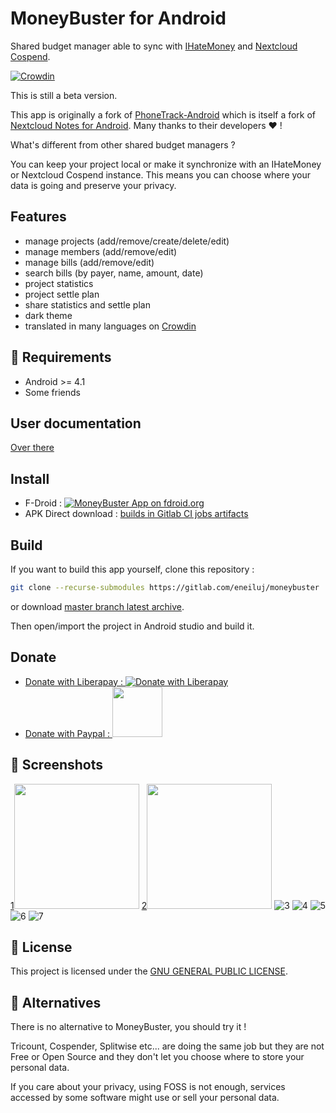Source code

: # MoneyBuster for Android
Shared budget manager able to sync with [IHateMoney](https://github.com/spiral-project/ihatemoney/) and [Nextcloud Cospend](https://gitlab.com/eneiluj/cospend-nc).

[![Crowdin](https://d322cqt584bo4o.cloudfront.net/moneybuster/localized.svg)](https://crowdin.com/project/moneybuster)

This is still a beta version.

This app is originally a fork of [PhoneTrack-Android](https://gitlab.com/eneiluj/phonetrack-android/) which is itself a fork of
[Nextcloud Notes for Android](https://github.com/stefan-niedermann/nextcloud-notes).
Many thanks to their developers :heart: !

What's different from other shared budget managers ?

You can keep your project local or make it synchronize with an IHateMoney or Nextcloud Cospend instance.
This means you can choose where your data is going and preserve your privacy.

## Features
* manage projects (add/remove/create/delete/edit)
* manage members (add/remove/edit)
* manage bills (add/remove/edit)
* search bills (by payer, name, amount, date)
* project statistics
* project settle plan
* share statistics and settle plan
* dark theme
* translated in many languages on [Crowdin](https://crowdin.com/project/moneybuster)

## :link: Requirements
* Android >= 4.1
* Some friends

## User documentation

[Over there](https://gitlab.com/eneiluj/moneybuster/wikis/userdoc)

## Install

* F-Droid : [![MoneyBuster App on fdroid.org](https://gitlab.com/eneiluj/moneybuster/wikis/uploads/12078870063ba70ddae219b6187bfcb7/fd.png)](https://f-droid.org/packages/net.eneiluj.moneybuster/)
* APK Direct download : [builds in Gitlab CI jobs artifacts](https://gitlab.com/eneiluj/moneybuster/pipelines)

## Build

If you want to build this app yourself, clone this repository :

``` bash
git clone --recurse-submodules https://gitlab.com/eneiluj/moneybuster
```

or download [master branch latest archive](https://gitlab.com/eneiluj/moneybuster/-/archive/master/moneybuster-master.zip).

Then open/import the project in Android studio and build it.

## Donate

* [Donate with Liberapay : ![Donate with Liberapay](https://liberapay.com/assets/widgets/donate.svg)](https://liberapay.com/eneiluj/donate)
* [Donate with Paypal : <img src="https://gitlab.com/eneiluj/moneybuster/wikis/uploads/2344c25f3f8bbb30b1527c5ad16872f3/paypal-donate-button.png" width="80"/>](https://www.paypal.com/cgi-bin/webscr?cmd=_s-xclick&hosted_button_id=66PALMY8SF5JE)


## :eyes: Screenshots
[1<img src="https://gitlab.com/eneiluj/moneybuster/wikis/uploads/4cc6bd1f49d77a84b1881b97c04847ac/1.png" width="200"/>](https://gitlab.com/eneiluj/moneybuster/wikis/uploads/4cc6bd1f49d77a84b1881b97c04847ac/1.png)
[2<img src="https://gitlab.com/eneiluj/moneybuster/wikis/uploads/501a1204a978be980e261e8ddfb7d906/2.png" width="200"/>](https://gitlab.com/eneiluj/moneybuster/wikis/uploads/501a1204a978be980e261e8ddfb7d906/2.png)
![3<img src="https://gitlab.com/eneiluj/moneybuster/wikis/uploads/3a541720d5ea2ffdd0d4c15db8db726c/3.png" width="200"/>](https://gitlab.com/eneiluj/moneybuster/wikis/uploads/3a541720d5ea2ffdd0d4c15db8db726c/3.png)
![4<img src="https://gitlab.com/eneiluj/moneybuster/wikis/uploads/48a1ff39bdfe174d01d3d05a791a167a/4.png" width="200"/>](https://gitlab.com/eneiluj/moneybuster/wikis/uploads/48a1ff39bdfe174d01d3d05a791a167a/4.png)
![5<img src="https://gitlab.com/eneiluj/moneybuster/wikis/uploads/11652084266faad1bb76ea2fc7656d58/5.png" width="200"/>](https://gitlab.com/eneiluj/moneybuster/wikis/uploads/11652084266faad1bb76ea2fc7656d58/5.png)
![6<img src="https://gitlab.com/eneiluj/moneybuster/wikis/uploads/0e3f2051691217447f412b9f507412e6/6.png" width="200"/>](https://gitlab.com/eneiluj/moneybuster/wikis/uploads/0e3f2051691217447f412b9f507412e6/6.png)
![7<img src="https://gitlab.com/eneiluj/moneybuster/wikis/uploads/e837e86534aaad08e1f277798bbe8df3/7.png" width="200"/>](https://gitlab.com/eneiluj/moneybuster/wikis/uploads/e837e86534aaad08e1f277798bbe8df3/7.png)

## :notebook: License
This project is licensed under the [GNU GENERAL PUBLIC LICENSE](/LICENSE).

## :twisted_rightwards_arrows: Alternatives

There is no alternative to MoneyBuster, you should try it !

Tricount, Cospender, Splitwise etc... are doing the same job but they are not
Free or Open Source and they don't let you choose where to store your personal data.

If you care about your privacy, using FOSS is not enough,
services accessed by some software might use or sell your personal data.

* * * * * * * * *

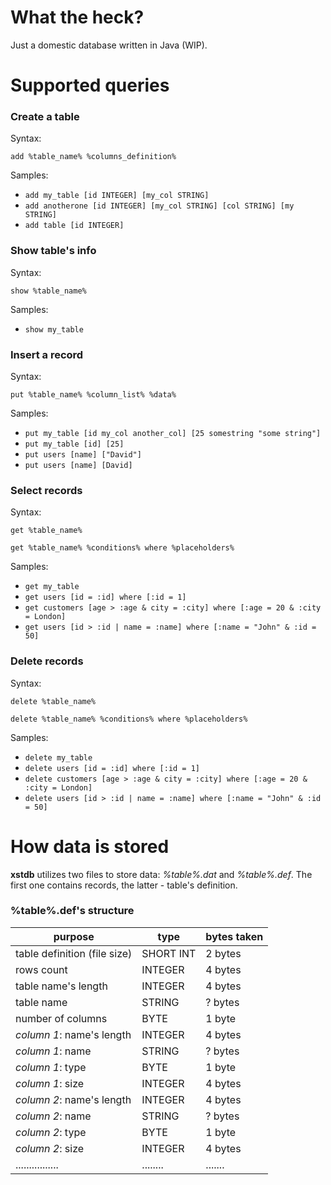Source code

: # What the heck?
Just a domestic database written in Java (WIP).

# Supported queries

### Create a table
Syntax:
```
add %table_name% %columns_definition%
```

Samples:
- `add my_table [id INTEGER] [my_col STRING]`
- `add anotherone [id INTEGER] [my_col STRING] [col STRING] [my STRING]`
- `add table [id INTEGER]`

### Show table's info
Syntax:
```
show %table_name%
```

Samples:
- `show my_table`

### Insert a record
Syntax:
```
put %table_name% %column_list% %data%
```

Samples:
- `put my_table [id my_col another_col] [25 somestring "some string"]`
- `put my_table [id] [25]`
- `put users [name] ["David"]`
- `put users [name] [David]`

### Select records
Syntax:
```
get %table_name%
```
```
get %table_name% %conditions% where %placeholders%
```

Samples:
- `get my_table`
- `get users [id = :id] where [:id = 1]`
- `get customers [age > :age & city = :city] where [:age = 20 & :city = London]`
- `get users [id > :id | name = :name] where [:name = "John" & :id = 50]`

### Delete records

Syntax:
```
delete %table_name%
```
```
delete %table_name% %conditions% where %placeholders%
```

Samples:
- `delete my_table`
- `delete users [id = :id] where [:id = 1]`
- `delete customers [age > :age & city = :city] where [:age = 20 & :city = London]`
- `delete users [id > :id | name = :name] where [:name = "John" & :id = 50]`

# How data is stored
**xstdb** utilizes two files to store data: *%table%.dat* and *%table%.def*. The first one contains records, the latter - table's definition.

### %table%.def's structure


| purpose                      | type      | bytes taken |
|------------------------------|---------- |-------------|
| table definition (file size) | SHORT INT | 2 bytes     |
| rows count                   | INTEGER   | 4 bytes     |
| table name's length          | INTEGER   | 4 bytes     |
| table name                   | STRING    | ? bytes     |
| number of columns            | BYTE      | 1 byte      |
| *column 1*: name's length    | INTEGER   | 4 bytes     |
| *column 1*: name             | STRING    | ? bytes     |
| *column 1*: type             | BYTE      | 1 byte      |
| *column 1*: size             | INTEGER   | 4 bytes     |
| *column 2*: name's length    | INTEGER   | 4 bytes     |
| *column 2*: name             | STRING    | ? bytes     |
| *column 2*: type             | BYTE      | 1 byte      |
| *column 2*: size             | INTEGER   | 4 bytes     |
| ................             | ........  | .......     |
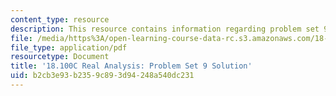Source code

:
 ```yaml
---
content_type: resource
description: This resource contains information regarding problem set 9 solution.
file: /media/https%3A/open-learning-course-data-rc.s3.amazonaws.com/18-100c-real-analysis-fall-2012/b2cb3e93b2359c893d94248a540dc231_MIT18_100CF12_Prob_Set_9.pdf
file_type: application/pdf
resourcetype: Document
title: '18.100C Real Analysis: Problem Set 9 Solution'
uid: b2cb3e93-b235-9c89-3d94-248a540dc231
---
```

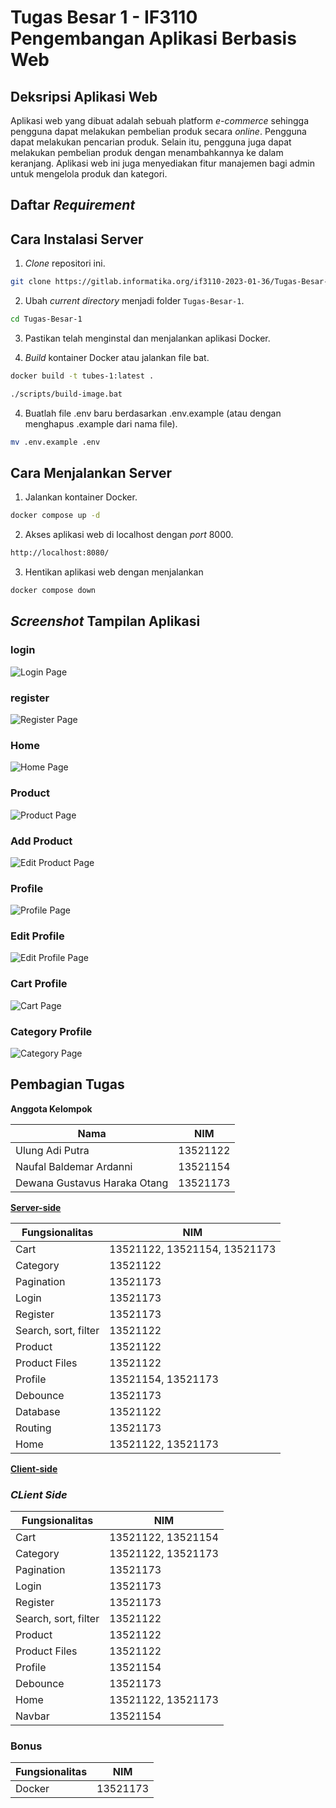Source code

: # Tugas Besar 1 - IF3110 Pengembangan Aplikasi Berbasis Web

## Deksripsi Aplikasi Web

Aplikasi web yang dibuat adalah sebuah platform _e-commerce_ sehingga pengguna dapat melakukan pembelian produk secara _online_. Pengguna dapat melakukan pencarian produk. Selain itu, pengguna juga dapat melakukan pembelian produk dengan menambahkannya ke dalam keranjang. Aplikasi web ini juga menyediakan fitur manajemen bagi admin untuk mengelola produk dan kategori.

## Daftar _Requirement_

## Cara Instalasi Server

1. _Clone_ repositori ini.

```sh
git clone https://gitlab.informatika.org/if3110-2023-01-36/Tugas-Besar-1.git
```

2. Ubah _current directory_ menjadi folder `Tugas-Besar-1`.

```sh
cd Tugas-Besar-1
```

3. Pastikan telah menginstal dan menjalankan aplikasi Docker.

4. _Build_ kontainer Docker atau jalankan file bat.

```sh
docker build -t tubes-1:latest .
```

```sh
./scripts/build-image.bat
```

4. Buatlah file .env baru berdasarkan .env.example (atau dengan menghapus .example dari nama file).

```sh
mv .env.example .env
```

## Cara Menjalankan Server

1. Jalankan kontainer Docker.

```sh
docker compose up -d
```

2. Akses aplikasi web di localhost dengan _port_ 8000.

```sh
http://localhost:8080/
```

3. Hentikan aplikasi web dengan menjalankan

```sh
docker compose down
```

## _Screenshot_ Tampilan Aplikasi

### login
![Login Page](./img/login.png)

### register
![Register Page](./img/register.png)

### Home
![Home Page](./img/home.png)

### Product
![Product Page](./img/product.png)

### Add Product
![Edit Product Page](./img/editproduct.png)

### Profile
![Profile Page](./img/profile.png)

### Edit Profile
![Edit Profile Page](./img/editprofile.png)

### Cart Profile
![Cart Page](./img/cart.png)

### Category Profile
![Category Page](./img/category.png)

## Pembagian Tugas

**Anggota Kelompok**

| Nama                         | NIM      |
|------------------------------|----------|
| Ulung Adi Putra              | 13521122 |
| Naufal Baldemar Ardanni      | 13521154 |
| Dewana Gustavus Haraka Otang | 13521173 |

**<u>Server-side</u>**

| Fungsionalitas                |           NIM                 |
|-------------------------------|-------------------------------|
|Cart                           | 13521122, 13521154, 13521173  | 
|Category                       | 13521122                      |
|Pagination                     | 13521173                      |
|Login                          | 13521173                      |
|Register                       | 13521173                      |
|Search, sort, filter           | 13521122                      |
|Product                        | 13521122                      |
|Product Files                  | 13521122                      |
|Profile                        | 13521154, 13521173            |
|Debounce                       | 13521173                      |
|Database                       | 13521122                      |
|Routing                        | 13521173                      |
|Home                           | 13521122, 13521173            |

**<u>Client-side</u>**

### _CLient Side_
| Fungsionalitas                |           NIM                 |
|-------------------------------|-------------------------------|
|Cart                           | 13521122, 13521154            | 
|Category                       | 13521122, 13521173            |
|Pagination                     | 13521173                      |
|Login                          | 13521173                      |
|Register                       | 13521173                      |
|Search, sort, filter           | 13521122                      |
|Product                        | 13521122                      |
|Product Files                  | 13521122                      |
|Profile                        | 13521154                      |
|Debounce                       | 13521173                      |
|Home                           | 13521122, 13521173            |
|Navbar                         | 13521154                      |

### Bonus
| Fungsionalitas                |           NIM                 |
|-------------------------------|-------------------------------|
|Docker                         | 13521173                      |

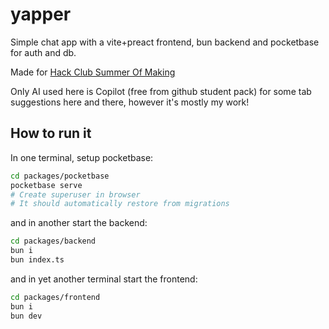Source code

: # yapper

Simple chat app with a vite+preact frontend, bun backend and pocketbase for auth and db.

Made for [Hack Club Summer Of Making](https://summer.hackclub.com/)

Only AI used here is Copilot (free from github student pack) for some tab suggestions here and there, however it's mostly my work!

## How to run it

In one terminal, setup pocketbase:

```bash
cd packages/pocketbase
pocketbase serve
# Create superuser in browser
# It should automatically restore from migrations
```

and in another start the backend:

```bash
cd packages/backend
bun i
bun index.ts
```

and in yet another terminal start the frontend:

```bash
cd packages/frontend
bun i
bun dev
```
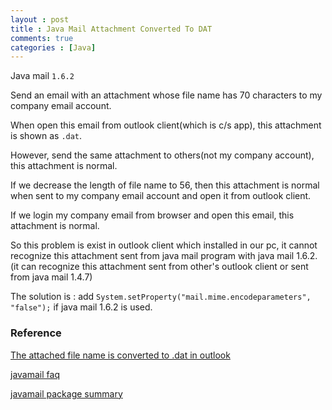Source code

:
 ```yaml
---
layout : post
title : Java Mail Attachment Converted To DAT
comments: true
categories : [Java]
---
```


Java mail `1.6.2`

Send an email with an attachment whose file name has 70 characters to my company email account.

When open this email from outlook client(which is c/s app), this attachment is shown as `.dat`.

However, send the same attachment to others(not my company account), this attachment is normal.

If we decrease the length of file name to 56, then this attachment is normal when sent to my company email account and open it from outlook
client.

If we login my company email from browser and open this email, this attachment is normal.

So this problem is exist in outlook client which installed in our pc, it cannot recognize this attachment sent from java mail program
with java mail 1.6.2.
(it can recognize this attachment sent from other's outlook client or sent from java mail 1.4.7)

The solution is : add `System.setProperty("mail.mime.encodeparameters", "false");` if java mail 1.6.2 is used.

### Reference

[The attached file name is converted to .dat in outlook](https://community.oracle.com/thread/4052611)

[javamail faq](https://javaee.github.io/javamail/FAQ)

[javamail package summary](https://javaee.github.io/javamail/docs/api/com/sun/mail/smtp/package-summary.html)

* * * * * * * * *

Go through the entries above and report each line with the string "Product" in it.

### Product
![Product Page](./img/product.png)
### Add Product
![Edit Product Page](./img/editproduct.png)
|Product                        | 13521122                      |
|Product Files                  | 13521122                      |
|Product                        | 13521122                      |
|Product Files                  | 13521122                      |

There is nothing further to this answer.